"It was very wrong of you," she said, "very irregular."
"I know," he said.
"Besides being dangerous."
"That was the fun of it."
"And if I had known for one moment…"
"What would you have done?"
"I should have come down to Navron at once."
"And then?"
"I should have barred the house. I should have dismissed William. I should have set a watch on the estate."
"All that?"
"Yes."
"I don't believe you."
"Why not?"
"Because when I lay in your bed, looking up at your portrait on the wall, that was not how you behaved."
"How did I behave?"
"Very differently."
'What did I do?" "Many things." What sort of things?"
"You joined my ship's company, for one thing. You signed your name amongst the faithful. You were the first, and the last woman, to do so."
And saying this, he rose from the table, and went to a drawer, and fetched out a book.
This he opened, and on the page she saw the words La Mouette, followed by a string of names.
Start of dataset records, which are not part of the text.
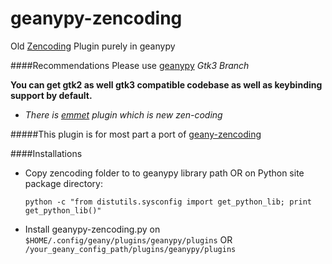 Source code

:geanypy-zencoding
=================

Old [Zencoding](https://code.google.com/p/zen-coding/) Plugin purely in geanypy

####Recommendations
Please use [geanypy](https://github.com/sagarchalise/geanypy/tree/gtk3) *Gtk3 Branch*

**You can get gtk2 as well gtk3 compatible codebase as well as keybinding support by default.**

* _There is [emmet](https://github.com/sagarchalise/geanypy-emmet) plugin which is new zen-coding_

#####This plugin is for most part a port of [geany-zencoding](https://github.com/codebrainz/geany-zencoding)

####Installations

* Copy zencoding folder to to geanypy library path OR on Python site package directory:

    `python -c "from distutils.sysconfig import get_python_lib; print get_python_lib()"` 
* Install geanypy-zencoding.py on `$HOME/.config/geany/plugins/geanypy/plugins` OR `/your_geany_config_path/plugins/geanypy/plugins` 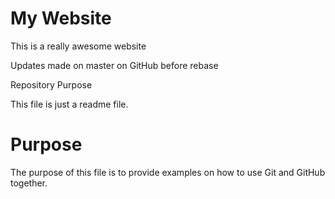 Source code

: # My Website

This is a really awesome website

Updates made on master on GitHub before rebase

Repository Purpose

This file is just a readme file.

# Purpose

The purpose of this file is to provide examples
on how to use Git and GitHub together.
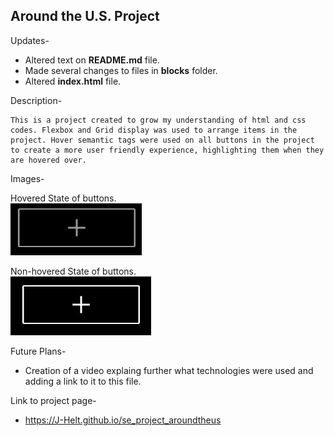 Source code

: ## Around the U.S. Project

Updates-

- Altered text on **README.md** file.
- Made several changes to files in **blocks** folder.
- Altered **index.html** file.

Description-

    This is a project created to grow my understanding of html and css codes. Flexbox and Grid display was used to arrange items in the project. Hover semantic tags were used on all buttons in the project to create a more user friendly experience, highlighting them when they are hovered over.

Images-

Hovered State of buttons.  
![Hovered state of buttons](./images/Hovered%20state.jpg)

Non-hovered State of buttons.  
![Non-Hovered state of buttons](./images/Non-hovered%20state.jpg)

Future Plans-

- Creation of a video explaing further what technologies were used and adding a link to it to this file.

Link to project page-

- https://J-Helt.github.io/se_project_aroundtheus
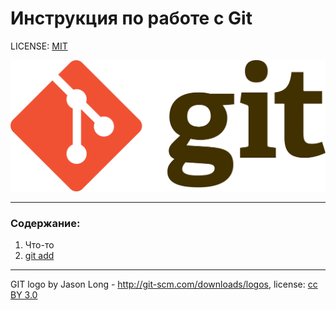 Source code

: # Инструкция по работе с Git

LICENSE: [MIT](./license.md)

![git add](./png/Git-logo.svg.png)

---

### Содержание:
1. Что-то
2. [git add](./add.md)

---

GIT logo by Jason Long - http://git-scm.com/downloads/logos, license: [cc BY 3.0](https://creativecommons.org/licenses/by/3.0/)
Edmond Vacquier… Jules Thomas… Pierre Blanc… Luc Dumont… and so on.
And he reached then for his pen, and dipped it in the ink, and handed it to her.
"Well?" he said, "what about it?"
She took it from him, balancing it in her hand a moment, as though weighing the question, and she did not know whether it was the thought of Harry in London, yawning over his cards, or Godolphin with his bulbous eyes, or the good soup she had taken and the wine she had drunk, making her drowsy and warm, and a little careless, like a butterfly in the sun, or whether it was because he was standing there beside her, but she looked up at him, laughing suddenly, and signed her name in the centre of the page, beneath the others, Dona St. Columb.
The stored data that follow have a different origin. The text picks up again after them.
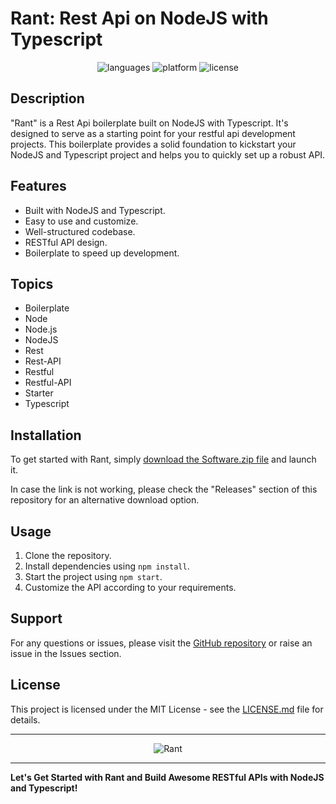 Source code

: # Rant: Rest Api on NodeJS with Typescript

<p align="center">
  <img src="https://img.shields.io/badge/languages-TypeScript-blue" alt="languages">
  <img src="https://img.shields.io/badge/platform-Node.js-green" alt="platform">
  <img src="https://img.shields.io/badge/license-MIT-yellow" alt="license">
</p>

## Description
"Rant" is a Rest Api boilerplate built on NodeJS with Typescript. It's designed to serve as a starting point for your restful api development projects. This boilerplate provides a solid foundation to kickstart your NodeJS and Typescript project and helps you to quickly set up a robust API.

## Features
- Built with NodeJS and Typescript.
- Easy to use and customize.
- Well-structured codebase.
- RESTful API design.
- Boilerplate to speed up development.

## Topics
- Boilerplate
- Node
- Node.js
- NodeJS
- Rest
- Rest-API
- Restful
- Restful-API
- Starter
- Typescript

## Installation
To get started with Rant, simply [download the Software.zip file](https://github.com/rokytd/files/raw/refs/heads/master/Software.zip) and launch it. 

In case the link is not working, please check the "Releases" section of this repository for an alternative download option.

## Usage
1. Clone the repository.
2. Install dependencies using `npm install`.
3. Start the project using `npm start`.
4. Customize the API according to your requirements.

## Support
For any questions or issues, please visit the [GitHub repository](https://github.com/rokytd/rant) or raise an issue in the Issues section.

## License
This project is licensed under the MIT License - see the [LICENSE.md](LICENSE.md) file for details.

---

<div align="center">
  <img src="https://media.giphy.com/media/11sBLVxNs7v6WA/giphy.gif" alt="Rant">
</div>

---

**Let's Get Started with Rant and Build Awesome RESTful APIs with NodeJS and Typescript!** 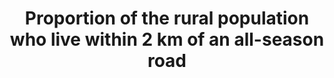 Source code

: ---
data_non_statistical: true
goal_meta_link: http://unstats.un.org/sdgs/files/metadata-compilation/Metadata-Goal-9.pdf
goal_meta_link_page: 2
graph: null
graph_status_notes: checking
graph_title: Proportion of the rural population who live within 2 km of an all-season
  road
graph_type: null
graph_type_description: null
has_metadata: false
indicator: 9.1.1
indicator_name: Proportion of the rural population who live within 2 km of an all-season
  road
indicator_sort_order: 09-01-01
indicator_variable: null
layout: indicator
permalink: /9-1-1/
published: true
reporting_status: notstarted
sdg_goal: 9
source_active_1: true
source_notes_1: null
source_title_1: null
target: Develop quality, reliable, sustainable and resilient infrastructure, including
  regional and transborder infrastructure, to support economic development and human
  well-being, with a focus on affordable and equitable access for all.
target_id: '9.1'
title: Proportion of the rural population who live within 2 km of an all-season road
un_custodial_agency: 'World Bank (Partnering Agencies: UNEP, UNECE)'
un_designated_tier: '3'
variable_description: null
variable_notes: null
---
"And now you must go back, your children will wonder what has happened to you," he said.
"Yes," she said.
He led the way out of his cabin, and on to the deck.
He leant over the rail, and called down to the men amidships.
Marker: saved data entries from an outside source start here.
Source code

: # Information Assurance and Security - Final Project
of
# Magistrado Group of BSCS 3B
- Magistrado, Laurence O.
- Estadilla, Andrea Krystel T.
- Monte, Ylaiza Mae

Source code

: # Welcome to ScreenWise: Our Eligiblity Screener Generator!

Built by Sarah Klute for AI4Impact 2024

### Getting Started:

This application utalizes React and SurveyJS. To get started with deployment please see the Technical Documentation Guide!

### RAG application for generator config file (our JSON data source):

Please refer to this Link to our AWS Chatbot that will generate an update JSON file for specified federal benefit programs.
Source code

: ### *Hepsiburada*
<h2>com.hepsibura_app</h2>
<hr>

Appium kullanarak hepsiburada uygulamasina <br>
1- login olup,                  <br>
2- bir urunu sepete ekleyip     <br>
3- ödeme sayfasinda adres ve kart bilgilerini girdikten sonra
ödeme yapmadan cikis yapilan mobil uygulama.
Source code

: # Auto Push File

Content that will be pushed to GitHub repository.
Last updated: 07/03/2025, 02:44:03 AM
"First you must be introduced," he said, and he called out an order, in the Breton patois she could not understand, and in a moment his company assembled themselves, glancing up at her in curiosity. "I am going to tell them that from henceforth you come to the creek unchallenged," he said; "that you are free to come and go as you please.
The creek is yours.
The ship is yours.
You are one of us."
He spoke to them briefly, and then one by one they came up to her, and bowed, and kissed her hand, and she laughed back at them, saying,
"Thank you" - and there was a madness about, a frivolity, like a dream under the sun.
Below, in the water, one of the men waited for her in the boat.
She climbed the bulwark, and swung herself over the side onto the ladder.
The Frenchman did not help her.
He leant against the bulwark and watched her.
"And Navron House?" he said. "Is it barred and bolted, is William to be dismissed?"
"No," she said.
"I must return your call, then," he said, "as a matter of courtesy."
"Of course."
"What is the correct hour?
In the afternoon, I believe, between three and four, and you offer me a dish of tea?"
She looked at him, laughing, and shook her head.
"No," she said, "that is for Lord Godolphin and the gentry.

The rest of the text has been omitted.